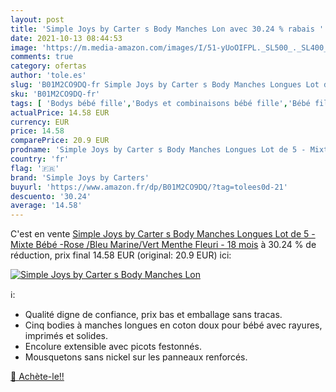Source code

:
 ```yaml
---
layout: post
title: 'Simple Joys by Carter s Body Manches Lon avec 30.24 % rabais '
date: 2021-10-13 08:44:53
image: 'https://m.media-amazon.com/images/I/51-yUoOIFPL._SL500_._SL400_.jpg'
comments: true
category: ofertas
author: 'tole.es'
slug: 'B01M2CO9DQ-fr Simple Joys by Carter s Body Manches Longues Lot de 5 -...'
sku: 'B01M2CO9DQ-fr'
tags: [ 'Bodys bébé fille','Bodys et combinaisons bébé fille','Bébé fille','Vêtements','Vêtements bébé','simple joys by carters', ]
actualPrice: 14.58 EUR
currency: EUR
price: 14.58
comparePrice: 20.9 EUR
prodname: 'Simple Joys by Carter s Body Manches Longues Lot de 5 - Mixte Bébé -Rose /Bleu Marine/Vert Menthe  Fleuri - 18 mois'
country: 'fr'
flag: '🇫🇷'
brand: 'Simple Joys by Carters'
buyurl: 'https://www.amazon.fr/dp/B01M2CO9DQ/?tag=tolees0d-21'
descuento: '30.24'
average: '14.58'
---
```


C'est en vente [Simple Joys by Carter s Body Manches Longues Lot de 5 - Mixte Bébé -Rose /Bleu Marine/Vert Menthe  Fleuri - 18 mois](https://www.amazon.fr/dp/B01M2CO9DQ/?tag=tolees0d-21)  à  30.24 % de réduction, prix final  14.58 EUR (original: 20.9 EUR) ici:

[![Simple Joys by Carter s Body Manches Lon](https://m.media-amazon.com/images/I/51-yUoOIFPL._SL500_._SL400_.jpg)](https://www.amazon.fr/dp/B01M2CO9DQ/?tag=tolees0d-21)

ℹ️:

- Qualité digne de confiance, prix bas et emballage sans tracas.
- Cinq bodies à manches longues en coton doux pour bébé avec rayures, imprimés et solides.
- Encolure extensible avec picots festonnés.
- Mousquetons sans nickel sur les panneaux renforcés.

[🛒 Achète-le!!](https://www.amazon.fr/dp/B01M2CO9DQ/?tag=tolees0d-21)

Task prompt – Make an exact copy of the listing. Leave its pictures out.

Response for this exercise –
Source code

:
 ```yaml
---
layout: post
title: 'Simple Joys by Carter s Body Manches Lon avec 30.24 % rabais '
date: 2021-10-13 08:44:53
image: 'https://m.media-amazon.com/images/I/51-yUoOIFPL._SL500_._SL400_.jpg'
comments: true
category: ofertas
author: 'tole.es'
slug: 'B01M2CO9DQ-fr Simple Joys by Carter s Body Manches Longues Lot de 5 -...'
sku: 'B01M2CO9DQ-fr'
tags: [ 'Bodys bébé fille','Bodys et combinaisons bébé fille','Bébé fille','Vêtements','Vêtements bébé','simple joys by carters', ]
actualPrice: 14.58 EUR
currency: EUR
price: 14.58
comparePrice: 20.9 EUR
prodname: 'Simple Joys by Carter s Body Manches Longues Lot de 5 - Mixte Bébé -Rose /Bleu Marine/Vert Menthe  Fleuri - 18 mois'
country: 'fr'
flag: '🇫🇷'
brand: 'Simple Joys by Carters'
buyurl: 'https://www.amazon.fr/dp/B01M2CO9DQ/?tag=tolees0d-21'
descuento: '30.24'
average: '14.58'
---
```


C'est en vente [Simple Joys by Carter s Body Manches Longues Lot de 5 - Mixte Bébé -Rose /Bleu Marine/Vert Menthe  Fleuri - 18 mois](https://www.amazon.fr/dp/B01M2CO9DQ/?tag=tolees0d-21)  à  30.24 % de réduction, prix final  14.58 EUR (original: 20.9 EUR) ici:

[![Simple Joys by Carter s Body Manches Lon](https://m.media-amazon.com/images/I/51-yUoOIFPL._SL500_._SL400_.jpg)](https://www.amazon.fr/dp/B01M2CO9DQ/?tag=tolees0d-21)

ℹ️:

- Qualité digne de confiance, prix bas et emballage sans tracas.
- Cinq bodies à manches longues en coton doux pour bébé avec rayures, imprimés et solides.
- Encolure extensible avec picots festonnés.
- Mousquetons sans nickel sur les panneaux renforcés.

[🛒 Achète-le!!](https://www.amazon.fr/dp/B01M2CO9DQ/?tag=tolees0d-21)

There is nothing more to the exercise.